基本方針と事業の優先順位が決まったら、運用体制の検討です。この段階では、実際に緊急事態が発生した時に、どんな手順で運用するかを細かく決めておきます。BCPの内容は、緊急時に実現可能であることが必須です。どんなリスクが生じた場合に誰が責任者として指揮し、どの従業員が指示を受けるかなど、具体的に検討します。

ステップ4:BCPの策定

必要事項について一通り検討を済ませたところで、BCPの策定です。それぞれの決定内容をふまえ、緊急時の対応方法などを明示します。最初から、完全な形に仕上げる必要はありません。まず、現時点で想定可能な範囲から作業を始めます。

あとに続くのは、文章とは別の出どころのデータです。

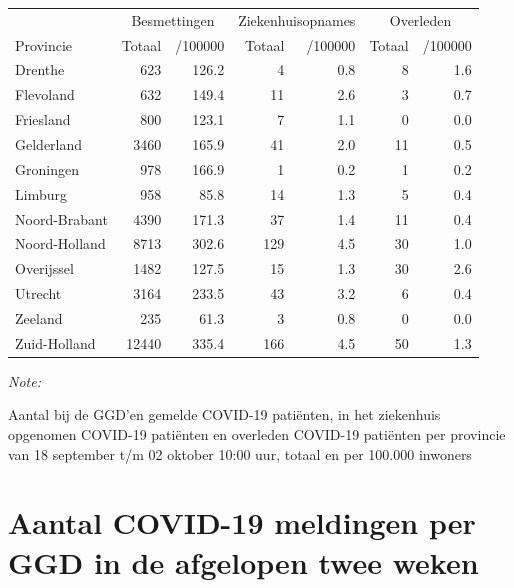 \documentclass[
  english,
  man,floatsintext]{apa6}
\begin{document}
\begin{table}[H]
\centering
\begin{threeparttable}
\begin{tabular}{lrrrrrr}
\toprule
\multicolumn{1}{c}{ } & \multicolumn{2}{c}{Besmettingen} & \multicolumn{2}{c}{Ziekenhuisopnames} & \multicolumn{2}{c}{Overleden} \\
\cmidrule(l{3pt}r{3pt}){2-3} \cmidrule(l{3pt}r{3pt}){4-5} \cmidrule(l{3pt}r{3pt}){6-7}
Provincie & Totaal & /100000 & Totaal & /100000 & Totaal & /100000\\
\midrule
Drenthe & 623 & 126.2 & 4 & 0.8 & 8 & 1.6\\
Flevoland & 632 & 149.4 & 11 & 2.6 & 3 & 0.7\\
Friesland & 800 & 123.1 & 7 & 1.1 & 0 & 0.0\\
Gelderland & 3460 & 165.9 & 41 & 2.0 & 11 & 0.5\\
Groningen & 978 & 166.9 & 1 & 0.2 & 1 & 0.2\\
Limburg & 958 & 85.8 & 14 & 1.3 & 5 & 0.4\\
Noord-Brabant & 4390 & 171.3 & 37 & 1.4 & 11 & 0.4\\
Noord-Holland & 8713 & 302.6 & 129 & 4.5 & 30 & 1.0\\
Overijssel & 1482 & 127.5 & 15 & 1.3 & 30 & 2.6\\
Utrecht & 3164 & 233.5 & 43 & 3.2 & 6 & 0.4\\
Zeeland & 235 & 61.3 & 3 & 0.8 & 0 & 0.0\\
Zuid-Holland & 12440 & 335.4 & 166 & 4.5 & 50 & 1.3\\
\bottomrule
\end{tabular}
\begin{tablenotes}
\item \textit{Note: } 
\item Aantal bij de GGD’en gemelde COVID-19 patiënten, in het ziekenhuis opgenomen COVID-19 patiënten en overleden COVID-19 patiënten per provincie van 18 september t/m 02 oktober 10:00 uur, totaal en per 100.000 inwoners
\end{tablenotes}
\end{threeparttable}
\end{table}

\newpage

\hypertarget{aantal-covid-19-meldingen-per-ggd-in-de-afgelopen-twee-weken}{%
\section{Aantal COVID-19 meldingen per GGD in de afgelopen twee weken}\label{aantal-covid-19-meldingen-per-ggd-in-de-afgelopen-twee-weken}}
\end{document}
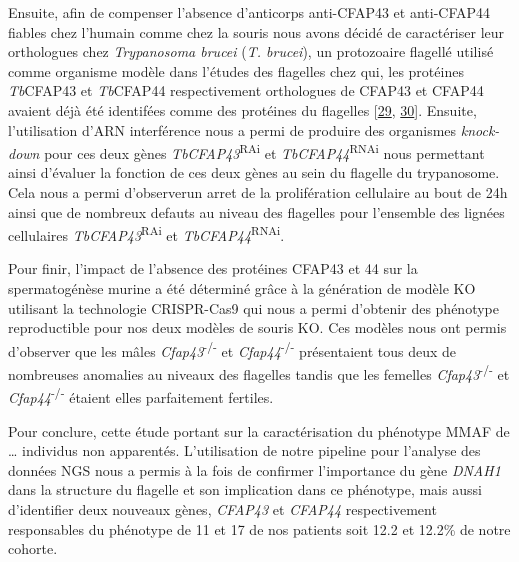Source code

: \documentclass[12pt,twoside]{reedthesis}
\theoremstyle{definition}
\theoremstyle{definition}
\theoremstyle{remark}
\begin{document}
  Ensuite, afin de compenser l'absence d'anticorps anti-CFAP43 et
  anti-CFAP44 fiables chez l'humain comme chez la souris nous avons décidé
  de caractériser leur orthologues chez \emph{Trypanosoma brucei}
  (\emph{T. brucei}), un protozoaire flagellé utilisé comme organisme
  modèle dans l'études des flagelles chez qui, les protéines
  \emph{Tb}CFAP43 et \emph{Tb}CFAP44 respectivement orthologues de CFAP43
  et CFAP44 avaient déjà été identifées comme des protéines du flagelles
  {[}\protect\hyperlink{ref-Broadhead2006}{29},
  \protect\hyperlink{ref-Subota2014}{30}{]}. Ensuite, l'utilisation d'ARN
  interférence nous a permi de produire des organismes \emph{knock-down}
  pour ces deux gènes \emph{TbCFAP43}\textsuperscript{RAi} et
  \emph{TbCFAP44}\textsuperscript{RNAi} nous permettant ainsi d'évaluer la
  fonction de ces deux gènes au sein du flagelle du trypanosome. Cela nous
  a permi d'observerun arret de la prolifération cellulaire au bout de 24h
  ainsi que de nombreux defauts au niveau des flagelles pour l'ensemble
  des lignées cellulaires \emph{TbCFAP43}\textsuperscript{RAi} et
  \emph{TbCFAP44}\textsuperscript{RNAi}.
  
  Pour finir, l'impact de l'absence des protéines CFAP43 et 44 sur la
  spermatogénèse murine a été déterminé grâce à la génération de modèle KO
  utilisant la technologie CRISPR-Cas9 qui nous a permi d'obtenir des
  phénotype reproductible pour nos deux modèles de souris KO. Ces modèles
  nous ont permis d'observer que les mâles
  \emph{Cfap43}\textsuperscript{-/-} et \emph{Cfap44}\textsuperscript{-/-}
  présentaient tous deux de nombreuses anomalies au niveaux des flagelles
  tandis que les femelles \emph{Cfap43}\textsuperscript{-/-} et
  \emph{Cfap44}\textsuperscript{-/-} étaient elles parfaitement fertiles.
  
  Pour conclure, cette étude portant sur la caractérisation du phénotype
  MMAF de \ldots{} individus non apparentés. L'utilisation de notre
  pipeline pour l'analyse des données NGS nous a permis à la fois de
  confirmer l'importance du gène \emph{DNAH1} dans la structure du
  flagelle et son implication dans ce phénotype, mais aussi d'identifier
  deux nouveaux gènes, \emph{CFAP43} et \emph{CFAP44} respectivement
  responsables du phénotype de 11 et 17 de nos patients soit 12.2 et
  12.2\% de notre cohorte.
  
  \newpage
  
\end{document}
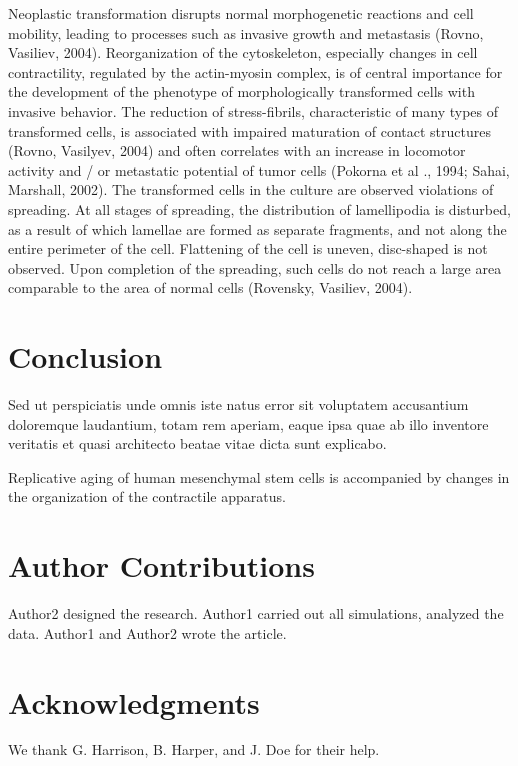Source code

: \documentclass[a4paper,12pt]{article}
\begin{document}
Neoplastic transformation disrupts normal morphogenetic reactions and cell mobility, leading to processes such as invasive growth and metastasis (Rovno, Vasiliev, 2004). Reorganization of the cytoskeleton, especially changes in cell contractility, regulated by the actin-myosin complex, is of central importance for the development of the phenotype of morphologically transformed cells with invasive behavior. The reduction of stress-fibrils, characteristic of many types of transformed cells, is associated with impaired maturation of contact structures (Rovno, Vasilyev, 2004) and often correlates with an increase in locomotor activity and / or metastatic potential of tumor cells (Pokorna et al ., 1994; Sahai, Marshall, 2002). The transformed cells in the culture are observed violations of spreading. At all stages of spreading, the distribution of lamellipodia is disturbed, as a result of which lamellae are formed as separate fragments, and not along the entire perimeter of the cell. Flattening of the cell is uneven, disc-shaped is not observed. Upon completion of the spreading, such cells do not reach a large area comparable to the area of normal cells (Rovensky, Vasiliev, 2004).

\cite{vicente2009non}




\section*{Conclusion}

Sed ut perspiciatis unde omnis iste natus error sit voluptatem accusantium doloremque laudantium, totam rem aperiam, eaque ipsa quae ab illo inventore veritatis et quasi architecto beatae vitae dicta sunt explicabo.

Replicative aging of human mesenchymal stem cells is accompanied by changes in the organization of the contractile apparatus.

\section*{Author Contributions}

Author2 designed the research. Author1 carried out all simulations, analyzed the data. Author1 and Author2 wrote the article.

\section*{Acknowledgments}

We thank G. Harrison, B. Harper, and J. Doe for their help.



\end{document}
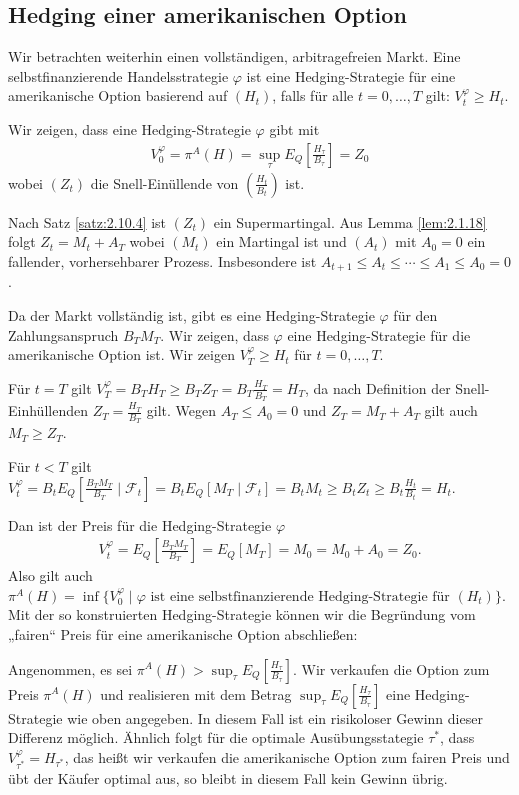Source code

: \documentclass[a4paper,twoside,DIV15,BCOR12mm]{scrbook}
\newcommand{\cF}{\mathcal F}
\begin{document}
\subsection{Hedging einer amerikanischen Option}

Wir betrachten weiterhin einen vollständigen, arbitragefreien Markt. Eine selbstfinanzierende Handelsstrategie $\varphi$ ist eine Hedging-Strategie für eine amerikanische Option basierend auf $(H_t)$, falls für alle $t=0,\ldots,T$ gilt: $V_t^\varphi \ge H_t$.

Wir zeigen, dass eine Hedging-Strategie $\varphi$ gibt mit
\begin{align*}
V_0^\varphi = \pi^A(H) = \sup_{\tau} E_Q[\frac{H_\tau}{B_\tau}] = Z_0
\end{align*}
wobei $(Z_t)$ die Snell-Einüllende von $(\frac{H_t}{B_t})$ ist.

Nach Satz \ref{satz:2.10.4} ist $(Z_t)$ ein Supermartingal. Aus Lemma \ref{lem:2.1.18} folgt $Z_t = M_t + A_T$ wobei $(M_t)$ ein Martingal ist und $(A_t)$ mit $A_0=0$ ein fallender, vorhersehbarer Prozess. Insbesondere ist $A_{t+1} \le A_t \le \cdots \le A_1 \le A_0 = 0$.

Da der Markt vollständig ist, gibt es eine Hedging-Strategie $\varphi$ für den Zahlungsanspruch $B_TM_T$. Wir zeigen, dass $\varphi$ eine Hedging-Strategie für die amerikanische Option ist. Wir zeigen $V_T^\varphi \ge H_t$ für $t=0,\ldots,T$.

Für $t=T$ gilt $V_T^\varphi = B_TH_T \ge B_TZ_T = B_T \frac{H_T}{B_T} = H_T$, da nach Definition der Snell-Einhüllenden $Z_T = \frac{H_T}{B_T}$ gilt. Wegen $A_T \le A_0=0$ und $Z_T = M_T + A_T$ gilt auch $M_T \ge Z_T$.

Für $t<T$ gilt $V_t^\varphi = B_t E_Q[\frac{B_TM_T}{B_T}\mid \cF_t] = B_tE_Q[M_T\mid \cF_t] = B_t M_t \ge B_tZ_t \ge B_t \frac{H_t}{B_t} = H_t$.

Dan ist der Preis für die Hedging-Strategie $\varphi$
\begin{align*}
V_t^\varphi = E_Q[\frac{B_TM_T}{B_T}] = E_Q[M_T] = M_0 = M_0 + A_0 = Z_0.
\end{align*}
Also gilt auch $\pi^A(H) = \inf\{V_0^\varphi \mid \varphi\text{ ist eine selbstfinanzierende Hedging-Strategie für $(H_t)$}\}$. Mit der so konstruierten Hedging-Strategie können wir die Begründung vom „fairen“ Preis für eine amerikanische Option abschließen:

Angenommen, es sei $\pi^{A}(H) > \sup_\tau E_Q[\frac{H_\tau}{B_\tau}]$. Wir verkaufen die Option zum Preis $\pi^A(H)$ und realisieren mit dem Betrag $\sup_{\tau}E_Q[\frac{H_\tau}{B_\tau}]$ eine Hedging-Strategie wie oben angegeben. In diesem Fall ist ein risikoloser Gewinn dieser Differenz möglich. Ähnlich folgt für die optimale Ausübungsstategie $\tau^*$, dass $V_{\tau^*}^\varphi = H_{\tau^*}$, das heißt wir verkaufen die amerikanische Option zum fairen Preis und übt der Käufer optimal aus, so bleibt in diesem Fall kein Gewinn übrig.
\end{document}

ステップ1~3にしたがい、会社の基本方針、優先事業、運用体制の順で策定するとよいでしょう。不足部分は、追加していけば十分です。ただ、何が足りないか確認するには定期的に試験運用する必要があります。

ステップ5:BCPの手直し

BCPの策定では、たいてい手直しを避けられません。職場で試験運用すると、何かしら不足している部分が見つかるためです。運用面で問題が見つかった時は、必要に応じてBCPを修正します。試験運用のたびに不備が判明する可能性はありますが、手間を惜しまず更新すれば実効性の高いマニュアルになるといわれています。緊急事態はめったに起きないと軽視せず、年に1回くらいのペースで見直すのが適切です。

BCP策定のメリット・課題・注意点

BCPの策定がもたらす大きなメリットは、緊急事態への意識が高まるところです。ただ想定外の状況では十分に機能しない場合があり、どれくらい対応力があるかの注意は怠れません。

主なメリット

事前にBCPを策定しておくと、いざ緊急事態が発生した時に素早く行動できるメリットがあります。通常、予期せぬ事態に見舞われると的確に対処するのは容易ではありません。一方、日頃から緊急事態に対する意識が高くなっていると、迅速に行動しやすくなると考えられています。災害時などに早期復旧できると、顧客の流出を防げるとともに会社の評価を上げるうえでも効果的です。

BCPが抱える課題

BCPが抱える主な課題としては、緊急時に必ずしも十分に機能するとは限らない点が挙げられます。ひと口に緊急事態といっても、その中身は広範囲に及びます。BCPを数回ほど更新しても、すべて網羅するのは困難な作業です。想定外の事態に遭遇すると、適切に機能しない可能性があります。そのため、どれほど手直しを重ねてもBCPは予定通りに効果を発揮しない場合があることは理解しておくことが必要です。

策定時の注意点

BCPの策定時には、決定内容を職場で共有できているか注意しなければならないと指摘されています。事前にBCPを策定した際、そこに示された情報が共有されていると緊急時の対応は計画通りに進められるでしょう。反対に、情報共有が不十分であれば、万一の時に対応が遅れても不思議ではありません。職場で情報共有するには、日常的な従業員の教育が大切です。いざという時に備え、BCPを策定したら日頃の指導にも取り組むことをおすすめします。